Written by 11:26 am IAH Automation Roundup

India issues Revised Order for HVDC LCC type substations

India issues Revised Order for HVDC LCC type substations

What Happened The Ministry of Power issued a revised order on April 30, 2026, setting phased local content requirements for HVDC LCC-type substations. The schedule: 30% until March 2028, rising to 40% through March 2030, 50% through March 2032, and 60% from April 2032 through March 2035. The framework applies to EPC and turnkey projects under Public Procurement rules.

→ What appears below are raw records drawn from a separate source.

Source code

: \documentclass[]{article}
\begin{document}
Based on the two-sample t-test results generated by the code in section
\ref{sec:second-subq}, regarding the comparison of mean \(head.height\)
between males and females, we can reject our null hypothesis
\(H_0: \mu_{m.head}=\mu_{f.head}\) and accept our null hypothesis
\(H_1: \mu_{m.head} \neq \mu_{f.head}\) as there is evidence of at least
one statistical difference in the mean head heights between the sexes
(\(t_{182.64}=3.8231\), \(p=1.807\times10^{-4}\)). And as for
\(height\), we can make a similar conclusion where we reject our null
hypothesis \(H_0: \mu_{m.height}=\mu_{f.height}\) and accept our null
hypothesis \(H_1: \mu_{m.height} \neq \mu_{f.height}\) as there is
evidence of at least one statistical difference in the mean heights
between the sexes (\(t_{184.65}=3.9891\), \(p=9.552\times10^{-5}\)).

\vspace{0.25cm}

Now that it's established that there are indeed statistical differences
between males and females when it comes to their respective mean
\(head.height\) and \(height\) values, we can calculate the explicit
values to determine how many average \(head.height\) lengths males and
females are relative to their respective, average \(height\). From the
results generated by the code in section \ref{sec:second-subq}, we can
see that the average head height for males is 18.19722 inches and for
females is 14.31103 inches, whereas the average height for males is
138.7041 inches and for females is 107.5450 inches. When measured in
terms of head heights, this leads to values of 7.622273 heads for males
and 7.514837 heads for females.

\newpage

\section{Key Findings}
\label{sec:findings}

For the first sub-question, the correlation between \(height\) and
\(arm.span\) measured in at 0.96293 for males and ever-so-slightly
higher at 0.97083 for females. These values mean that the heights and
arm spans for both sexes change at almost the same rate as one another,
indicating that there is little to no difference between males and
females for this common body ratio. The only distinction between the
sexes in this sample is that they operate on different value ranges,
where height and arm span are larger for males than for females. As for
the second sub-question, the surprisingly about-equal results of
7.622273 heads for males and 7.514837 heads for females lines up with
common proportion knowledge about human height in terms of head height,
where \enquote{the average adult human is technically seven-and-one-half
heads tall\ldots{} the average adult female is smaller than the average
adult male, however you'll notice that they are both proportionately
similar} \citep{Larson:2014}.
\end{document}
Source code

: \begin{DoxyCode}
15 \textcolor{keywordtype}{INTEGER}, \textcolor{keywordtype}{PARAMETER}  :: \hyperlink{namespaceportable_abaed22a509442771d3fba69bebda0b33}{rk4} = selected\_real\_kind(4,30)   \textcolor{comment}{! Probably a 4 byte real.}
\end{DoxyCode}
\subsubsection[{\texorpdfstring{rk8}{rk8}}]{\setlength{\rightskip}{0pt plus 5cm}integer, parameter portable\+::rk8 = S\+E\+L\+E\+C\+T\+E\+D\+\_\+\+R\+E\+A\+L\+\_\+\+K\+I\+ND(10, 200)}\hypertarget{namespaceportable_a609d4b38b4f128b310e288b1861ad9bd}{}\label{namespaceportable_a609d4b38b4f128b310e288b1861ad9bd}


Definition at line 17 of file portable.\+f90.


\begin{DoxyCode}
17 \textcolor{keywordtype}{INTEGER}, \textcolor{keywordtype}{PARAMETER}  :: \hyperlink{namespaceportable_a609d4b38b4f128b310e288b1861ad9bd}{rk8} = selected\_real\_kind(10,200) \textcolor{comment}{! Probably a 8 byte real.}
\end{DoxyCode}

Why It Matters The phased approach replaces an earlier immediate 60% mandate that domestic manufacturers were not equipped to meet. HVDC systems are central to long-distance bulk power transmission and renewable energy integration. The new timeline gives Indian industry room to build capability in converter transformers, valves, and control systems. The sector represents a $14–15 billion opportunity over the next five to six years.

Industry Context HVDC technology has long been dominated by global suppliers. Indian manufacturers are still developing the skills for component sourcing, testing, and system integration at this level. Companies like Hitachi Energy have committed ₹2,000 crore over five years toward domestic HVDC manufacturing — signalling that serious investment is beginning to follow the policy intent.

Our Take The graduated timeline is a pragmatic acknowledgement of the real engineering gap between conventional AC transmission equipment and HVDC power electronics. Hitting a localisation number on paper matters far less than building the quality assurance and training infrastructure to back it up.